▶ **EXERCISE INSTRUCTIONS**
Repeat the entries without change, omitting the pictures.

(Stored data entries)
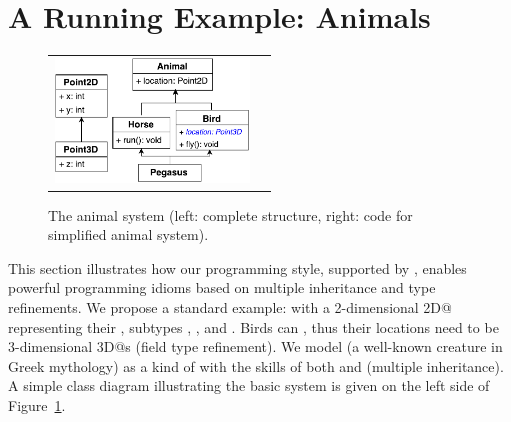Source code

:\section{A Running Example: Animals}\label{sec:ep}
\begin{figure}
\centering
\saveSpaceFig
\begin{tabular}{c|c}
\includegraphics[height=3.3cm]{pdfs/PegasusDetail.pdf}\hspace{0pt} &
\begin{minipage}{7cm}
\vspace{-95pt}
\end{minipage}
\end{tabular}
\caption{The animal system (left: complete structure, right: code for simplified animal system).}\label{fig:pegasus}
\saveSpaceFig
\end{figure}

This section illustrates how our programming style, supported by
\mixinAnn{}, enables powerful programming idioms based on multiple
inheritance and type refinements.  We propose a standard example:
\Q@Animal@s with a 2-dimensional \Q@Point2D@ representing their
\Q@location@, subtypes \Q@Horses@, \Q@Bird@s, and \Q@Pegasus@.
Birds can \Q@fly@, thus their locations need to be 3-dimensional
\Q@Point3D@s (field type refinement). We model \Q@Pegasus@
(a well-known creature in Greek mythology) as a kind of
\Q@Animal@ with the skills of both \Q@Horse@s and \Q@Bird@s (multiple
inheritance). A simple class diagram illustrating the basic system is
given on the left side of Figure~\ref{fig:pegasus}.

▶ **EXERCISE SOLUTION**
Source code

:\section{A Running Example: Animals}\label{sec:ep}
\begin{figure}
\centering
\saveSpaceFig
\begin{tabular}{c|c}
\includegraphics[height=3.3cm]{pdfs/PegasusDetail.pdf}\hspace{0pt} &
\begin{minipage}{7cm}
\vspace{-95pt}
\end{minipage}
\end{tabular}
\caption{The animal system (left: complete structure, right: code for simplified animal system).}\label{fig:pegasus}
\saveSpaceFig
\end{figure}

This section illustrates how our programming style, supported by
\mixinAnn{}, enables powerful programming idioms based on multiple
inheritance and type refinements.  We propose a standard example:
\Q@Animal@s with a 2-dimensional \Q@Point2D@ representing their
\Q@location@, subtypes \Q@Horses@, \Q@Bird@s, and \Q@Pegasus@.
Birds can \Q@fly@, thus their locations need to be 3-dimensional
\Q@Point3D@s (field type refinement). We model \Q@Pegasus@
(a well-known creature in Greek mythology) as a kind of
\Q@Animal@ with the skills of both \Q@Horse@s and \Q@Bird@s (multiple
inheritance). A simple class diagram illustrating the basic system is
given on the left side of Figure~\ref{fig:pegasus}.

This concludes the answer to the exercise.